Potential energy = mass × g × height. So the rider would gain 100 × 9.81 × 100 = 98100 joules on the climb.

With a 10% slope, the 100 m tall hill would have a run of 1000 m. But the slope length would be fractionally longer according to Pythagorean’s theorem. The distance ridden would therefore be the square root of (100^2 + 1000^2) or 1005 m. Okay, not much difference.

10 km/h is 2.77 m/s, so covering the 1005 m would take 362 s.

A watt is defined as a joule per second (SI units are beautiful), so expending 98100 J in 362 s would require 271 W. That’s the power needed to drag the weight up the hill against gravity at that speed.

But rolling a bicycle on flat ground at 10 km/h takes in the region of 20 W according to

Bike Calculator, so the total power for climbing the hill at 10 km/h on a still day would be very close to 290 W. That’s likely more than you can sustain for six minutes.

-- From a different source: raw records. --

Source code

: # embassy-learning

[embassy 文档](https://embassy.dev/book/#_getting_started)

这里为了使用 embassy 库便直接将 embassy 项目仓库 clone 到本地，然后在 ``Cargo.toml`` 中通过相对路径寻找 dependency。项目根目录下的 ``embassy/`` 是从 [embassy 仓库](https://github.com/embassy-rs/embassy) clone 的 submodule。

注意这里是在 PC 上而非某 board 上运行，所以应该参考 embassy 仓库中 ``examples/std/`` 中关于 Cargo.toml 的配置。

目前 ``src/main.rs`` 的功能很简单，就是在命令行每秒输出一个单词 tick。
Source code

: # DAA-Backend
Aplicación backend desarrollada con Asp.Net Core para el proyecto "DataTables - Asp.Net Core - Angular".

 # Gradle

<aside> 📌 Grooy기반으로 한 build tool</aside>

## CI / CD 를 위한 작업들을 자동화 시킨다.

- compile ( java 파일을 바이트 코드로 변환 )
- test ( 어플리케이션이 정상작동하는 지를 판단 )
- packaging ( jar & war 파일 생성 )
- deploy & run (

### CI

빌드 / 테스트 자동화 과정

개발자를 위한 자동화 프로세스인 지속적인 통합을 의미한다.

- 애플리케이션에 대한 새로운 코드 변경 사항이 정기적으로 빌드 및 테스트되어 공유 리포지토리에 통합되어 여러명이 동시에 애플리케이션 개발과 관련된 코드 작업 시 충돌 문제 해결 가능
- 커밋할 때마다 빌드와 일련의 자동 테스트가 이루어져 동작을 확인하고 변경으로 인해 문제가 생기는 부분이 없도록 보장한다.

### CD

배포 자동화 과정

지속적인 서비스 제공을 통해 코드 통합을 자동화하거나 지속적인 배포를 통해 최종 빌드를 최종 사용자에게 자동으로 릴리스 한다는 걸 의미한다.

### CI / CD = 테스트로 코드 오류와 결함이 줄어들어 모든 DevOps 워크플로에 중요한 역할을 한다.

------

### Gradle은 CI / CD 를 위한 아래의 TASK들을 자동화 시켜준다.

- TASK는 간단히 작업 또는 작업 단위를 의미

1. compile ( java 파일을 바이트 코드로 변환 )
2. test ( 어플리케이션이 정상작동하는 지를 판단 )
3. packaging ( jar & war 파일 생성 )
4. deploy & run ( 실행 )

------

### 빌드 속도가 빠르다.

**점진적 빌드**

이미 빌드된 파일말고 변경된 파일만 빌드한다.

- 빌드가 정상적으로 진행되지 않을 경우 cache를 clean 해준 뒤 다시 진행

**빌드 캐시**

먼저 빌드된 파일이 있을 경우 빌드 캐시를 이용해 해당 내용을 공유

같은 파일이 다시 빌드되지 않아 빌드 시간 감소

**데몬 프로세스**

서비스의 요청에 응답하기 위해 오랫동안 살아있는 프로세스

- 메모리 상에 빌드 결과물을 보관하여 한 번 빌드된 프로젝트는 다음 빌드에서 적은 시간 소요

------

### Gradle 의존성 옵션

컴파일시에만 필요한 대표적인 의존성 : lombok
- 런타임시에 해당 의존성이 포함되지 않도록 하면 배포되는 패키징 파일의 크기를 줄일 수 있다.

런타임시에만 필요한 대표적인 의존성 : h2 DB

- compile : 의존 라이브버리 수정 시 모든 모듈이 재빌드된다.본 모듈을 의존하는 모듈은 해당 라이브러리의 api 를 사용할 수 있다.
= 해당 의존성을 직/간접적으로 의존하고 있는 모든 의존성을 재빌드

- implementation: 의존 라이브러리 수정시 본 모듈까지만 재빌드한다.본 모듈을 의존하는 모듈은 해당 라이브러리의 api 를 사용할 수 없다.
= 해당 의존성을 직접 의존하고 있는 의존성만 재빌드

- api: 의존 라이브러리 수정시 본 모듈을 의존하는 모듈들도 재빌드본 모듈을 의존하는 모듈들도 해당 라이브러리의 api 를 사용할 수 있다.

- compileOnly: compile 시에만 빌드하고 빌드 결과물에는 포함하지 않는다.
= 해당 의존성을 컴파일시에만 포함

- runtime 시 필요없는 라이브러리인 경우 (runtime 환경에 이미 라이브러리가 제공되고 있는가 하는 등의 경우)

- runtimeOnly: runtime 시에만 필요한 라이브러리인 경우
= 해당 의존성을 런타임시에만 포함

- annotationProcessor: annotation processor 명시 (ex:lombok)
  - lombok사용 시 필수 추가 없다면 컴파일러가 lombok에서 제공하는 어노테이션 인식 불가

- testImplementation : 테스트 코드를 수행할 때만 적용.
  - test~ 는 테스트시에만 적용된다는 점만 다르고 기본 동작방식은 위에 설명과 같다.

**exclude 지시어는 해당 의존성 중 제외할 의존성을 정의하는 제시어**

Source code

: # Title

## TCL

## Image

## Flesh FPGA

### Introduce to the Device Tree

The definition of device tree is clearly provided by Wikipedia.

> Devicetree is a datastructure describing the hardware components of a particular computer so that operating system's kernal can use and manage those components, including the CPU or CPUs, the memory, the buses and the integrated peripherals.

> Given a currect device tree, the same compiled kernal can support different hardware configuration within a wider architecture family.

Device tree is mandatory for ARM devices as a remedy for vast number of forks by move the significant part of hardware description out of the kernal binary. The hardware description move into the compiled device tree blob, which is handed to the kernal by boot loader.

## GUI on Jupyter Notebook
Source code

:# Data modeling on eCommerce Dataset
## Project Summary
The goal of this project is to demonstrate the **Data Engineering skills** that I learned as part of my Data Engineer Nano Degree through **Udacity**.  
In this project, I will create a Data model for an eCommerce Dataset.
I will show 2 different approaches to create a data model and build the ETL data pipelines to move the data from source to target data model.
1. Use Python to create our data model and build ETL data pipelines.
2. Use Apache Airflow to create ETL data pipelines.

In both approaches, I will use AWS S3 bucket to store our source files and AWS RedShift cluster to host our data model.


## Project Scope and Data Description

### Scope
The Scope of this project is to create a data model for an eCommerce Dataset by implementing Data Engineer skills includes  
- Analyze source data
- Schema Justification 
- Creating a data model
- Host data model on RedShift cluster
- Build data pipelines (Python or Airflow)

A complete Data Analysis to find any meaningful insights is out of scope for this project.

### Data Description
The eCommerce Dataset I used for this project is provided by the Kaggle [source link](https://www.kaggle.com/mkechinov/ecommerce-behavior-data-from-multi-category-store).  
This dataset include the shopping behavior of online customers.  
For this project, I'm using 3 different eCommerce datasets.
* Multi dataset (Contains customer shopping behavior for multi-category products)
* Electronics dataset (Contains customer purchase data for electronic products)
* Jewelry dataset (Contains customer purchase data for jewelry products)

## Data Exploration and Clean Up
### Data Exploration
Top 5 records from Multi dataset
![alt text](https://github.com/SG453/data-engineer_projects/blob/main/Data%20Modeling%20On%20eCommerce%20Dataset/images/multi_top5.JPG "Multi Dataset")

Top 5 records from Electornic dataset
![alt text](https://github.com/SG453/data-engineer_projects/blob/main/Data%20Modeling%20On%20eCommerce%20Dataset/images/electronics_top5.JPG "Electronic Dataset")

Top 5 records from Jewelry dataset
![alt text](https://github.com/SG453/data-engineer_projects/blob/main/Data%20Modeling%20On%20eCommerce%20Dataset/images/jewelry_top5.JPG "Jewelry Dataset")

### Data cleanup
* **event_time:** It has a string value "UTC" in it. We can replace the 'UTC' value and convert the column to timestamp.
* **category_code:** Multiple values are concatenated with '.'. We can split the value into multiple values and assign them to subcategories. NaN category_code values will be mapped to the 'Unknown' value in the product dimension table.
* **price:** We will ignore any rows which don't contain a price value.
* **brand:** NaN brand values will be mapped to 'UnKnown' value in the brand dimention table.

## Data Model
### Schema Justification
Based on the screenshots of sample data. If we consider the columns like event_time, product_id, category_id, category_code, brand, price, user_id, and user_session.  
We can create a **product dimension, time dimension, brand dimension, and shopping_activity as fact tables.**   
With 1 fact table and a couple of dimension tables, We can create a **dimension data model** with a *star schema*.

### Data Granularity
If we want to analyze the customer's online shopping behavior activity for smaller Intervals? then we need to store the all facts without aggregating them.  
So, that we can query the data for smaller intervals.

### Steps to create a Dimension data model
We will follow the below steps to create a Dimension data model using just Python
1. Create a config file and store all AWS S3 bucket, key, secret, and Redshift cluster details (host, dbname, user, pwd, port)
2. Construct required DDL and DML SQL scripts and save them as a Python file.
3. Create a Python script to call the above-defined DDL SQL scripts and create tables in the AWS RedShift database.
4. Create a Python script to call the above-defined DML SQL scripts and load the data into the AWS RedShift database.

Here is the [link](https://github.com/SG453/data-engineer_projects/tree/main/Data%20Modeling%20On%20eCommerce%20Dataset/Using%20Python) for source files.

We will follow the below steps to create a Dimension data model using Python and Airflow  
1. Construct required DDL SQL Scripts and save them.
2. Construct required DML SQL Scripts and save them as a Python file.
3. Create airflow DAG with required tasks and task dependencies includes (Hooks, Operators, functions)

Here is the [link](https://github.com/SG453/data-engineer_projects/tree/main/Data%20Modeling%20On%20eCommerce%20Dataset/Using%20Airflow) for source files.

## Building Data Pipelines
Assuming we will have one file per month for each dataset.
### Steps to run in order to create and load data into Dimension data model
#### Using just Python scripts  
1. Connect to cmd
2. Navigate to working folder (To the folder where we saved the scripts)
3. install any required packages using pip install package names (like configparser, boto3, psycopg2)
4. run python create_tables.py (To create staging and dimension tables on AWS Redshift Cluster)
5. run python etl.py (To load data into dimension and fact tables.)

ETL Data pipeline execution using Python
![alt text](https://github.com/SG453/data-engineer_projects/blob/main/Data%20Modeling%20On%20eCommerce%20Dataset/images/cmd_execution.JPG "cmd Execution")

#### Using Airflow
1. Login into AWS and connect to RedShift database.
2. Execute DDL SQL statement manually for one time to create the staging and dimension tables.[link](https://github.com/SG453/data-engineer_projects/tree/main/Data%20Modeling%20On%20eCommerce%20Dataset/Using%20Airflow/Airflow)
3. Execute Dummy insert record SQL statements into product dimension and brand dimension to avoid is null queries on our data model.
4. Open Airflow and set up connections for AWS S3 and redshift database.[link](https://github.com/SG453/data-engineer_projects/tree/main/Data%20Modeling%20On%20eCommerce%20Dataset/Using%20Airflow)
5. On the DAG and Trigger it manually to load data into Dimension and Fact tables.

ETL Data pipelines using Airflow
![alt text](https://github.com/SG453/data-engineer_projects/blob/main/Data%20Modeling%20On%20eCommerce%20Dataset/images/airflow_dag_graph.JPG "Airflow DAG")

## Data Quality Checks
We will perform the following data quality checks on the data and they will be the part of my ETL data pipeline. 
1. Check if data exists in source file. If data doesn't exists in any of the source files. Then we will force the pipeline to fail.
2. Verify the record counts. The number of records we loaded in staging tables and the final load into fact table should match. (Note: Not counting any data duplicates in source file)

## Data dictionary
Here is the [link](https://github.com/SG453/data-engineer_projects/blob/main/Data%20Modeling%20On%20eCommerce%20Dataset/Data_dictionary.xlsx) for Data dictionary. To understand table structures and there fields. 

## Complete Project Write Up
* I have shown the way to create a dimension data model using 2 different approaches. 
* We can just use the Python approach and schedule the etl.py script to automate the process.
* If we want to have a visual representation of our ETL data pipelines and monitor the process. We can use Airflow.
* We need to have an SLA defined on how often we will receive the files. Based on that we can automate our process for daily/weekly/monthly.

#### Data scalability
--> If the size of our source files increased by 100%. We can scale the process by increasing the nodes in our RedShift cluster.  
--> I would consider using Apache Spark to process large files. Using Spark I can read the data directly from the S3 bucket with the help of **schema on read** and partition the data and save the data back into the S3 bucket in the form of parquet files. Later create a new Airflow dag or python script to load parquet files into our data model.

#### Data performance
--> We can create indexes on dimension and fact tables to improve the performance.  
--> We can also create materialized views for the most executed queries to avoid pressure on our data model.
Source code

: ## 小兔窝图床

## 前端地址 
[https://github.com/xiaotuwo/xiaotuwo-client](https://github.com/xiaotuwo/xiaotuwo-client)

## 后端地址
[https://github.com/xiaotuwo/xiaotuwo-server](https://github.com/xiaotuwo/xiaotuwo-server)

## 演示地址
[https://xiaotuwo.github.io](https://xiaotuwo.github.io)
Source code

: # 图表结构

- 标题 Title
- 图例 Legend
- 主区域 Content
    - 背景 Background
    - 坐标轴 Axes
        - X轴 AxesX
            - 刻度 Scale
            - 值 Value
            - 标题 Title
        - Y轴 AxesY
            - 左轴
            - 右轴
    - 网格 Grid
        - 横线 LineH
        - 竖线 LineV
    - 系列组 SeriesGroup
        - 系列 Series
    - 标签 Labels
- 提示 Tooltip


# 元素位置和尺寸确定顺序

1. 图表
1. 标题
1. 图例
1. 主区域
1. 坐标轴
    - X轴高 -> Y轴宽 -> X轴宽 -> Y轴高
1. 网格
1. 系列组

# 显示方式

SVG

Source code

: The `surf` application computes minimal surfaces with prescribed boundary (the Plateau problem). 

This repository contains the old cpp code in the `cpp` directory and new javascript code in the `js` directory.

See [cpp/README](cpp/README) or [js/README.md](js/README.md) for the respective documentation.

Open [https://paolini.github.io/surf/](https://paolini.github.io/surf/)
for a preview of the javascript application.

A food calorie is about 4.2 kJ. As calculated above, this climb would require in the region of (362 s × 290 W) = 105000 J, which is therefore about 25 calories. However, humans are only about 25% efficient at converting food energy to work done, so you’d need to eat about four times that or 100 calories to replace the energy used on the climb.

EDIT: in short, I agree with sib. Maybe my working out was useful.